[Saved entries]

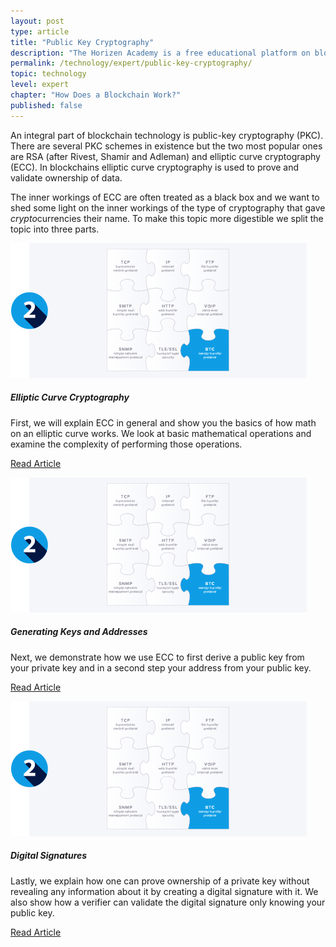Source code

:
 ```yaml
---
layout: post
type: article
title: "Public Key Cryptography"
description: "The Horizen Academy is a free educational platform on blockchain technology, cryptocurrency, and privacy. This chapter is is not available yet. We add content frequently, sign up for our newsletter for notifications when it's released."
permalink: /technology/expert/public-key-cryptography/
topic: technology
level: expert
chapter: "How Does a Blockchain Work?"
published: false
---
```


An integral part of blockchain technology is public-key cryptography (PKC). There are several PKC schemes in existence but the two most popular ones are RSA (after Rivest, Shamir and  Adleman) and elliptic curve cryptography (ECC). In blockchains elliptic curve cryptography is used to prove and validate ownership of data.

The inner workings of ECC are often treated as a black box and we want to shed some light on the inner workings of the type of cryptography that gave *crypto*currencies their name. To make this topic more digestible we split the topic into three parts.

<div class="row mt-5">
    <div class="col-md-3">
        <a href="{{ site.baseurl }}{% post_url /technology/expert/2022-02-04-1-elliptic-curve-cryptography %}">
            <img src="/assets/post_files/technology/advanced/what-is-a-blockchain/VT2.svg" alt="Protocols" />
        </a>
    </div>
    <div class="col-md-9">
        <h5 class="intro-article-title">Elliptic Curve Cryptography</h5>
        <p class="mb-1">
            First, we will explain ECC in general and show you the basics of how math on an elliptic curve works. We look at basic mathematical operations and examine the complexity of performing those operations.
        </p>
        <p class="mb-0">
            <a class="font-weight-bold" href="{{ site.baseurl }}{% post_url /technology/expert/2022-02-04-1-elliptic-curve-cryptography %}">Read Article</a>
        </p>
    </div>
</div>


<div class="row mt-5">
    <div class="col-md-3">
        <a href="{{ site.baseurl }}{% post_url /technology/expert/2022-02-04-2-generating-keys-and-addresses %}">
            <img src="/assets/post_files/technology/advanced/what-is-a-blockchain/VT2.svg" alt="Protocols" />
        </a>
    </div>
    <div class="col-md-9">
        <h5 class="intro-article-title">Generating Keys and Addresses</h5>
        <p class="mb-1">
            Next, we demonstrate how we use ECC to first derive a public key from your private key and in a second step your address from your public key.
        </p>
        <p class="mb-0">
            <a class="font-weight-bold" href="{{ site.baseurl }}{% post_url /technology/expert/2022-02-04-2-generating-keys-and-addresses %}">Read Article</a>
        </p>
    </div>
</div>


<div class="row mt-5">
    <div class="col-md-3">
        <a href="{{ site.baseurl }}{% post_url /technology/expert/2022-02-04-3-digital-signatures %}">
            <img src="/assets/post_files/technology/advanced/what-is-a-blockchain/VT2.svg" alt="Protocols" />
        </a>
    </div>
    <div class="col-md-9">
        <h5 class="intro-article-title">Digital Signatures</h5>
        <p class="mb-1">
            Lastly, we explain how one can prove ownership of a private key without revealing any information about it by creating a digital signature with it. We also show how a verifier can validate the digital signature only knowing your public  key.
        </p>
        <p class="mb-0">
            <a class="font-weight-bold" href="{{ site.baseurl }}{% post_url /technology/expert/2022-02-04-3-digital-signatures %}">Read Article</a>
        </p>
    </div>
</div>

__WHAT THIS TASK INVOLVES__. Which lines in the data above hold the word "type"? Return each of them.

__ANSWER__.
type: article
The inner workings of ECC are often treated as a black box and we want to shed some light on the inner workings of the type of cryptography that gave *crypto*currencies their name. To make this topic more digestible we split the topic into three parts.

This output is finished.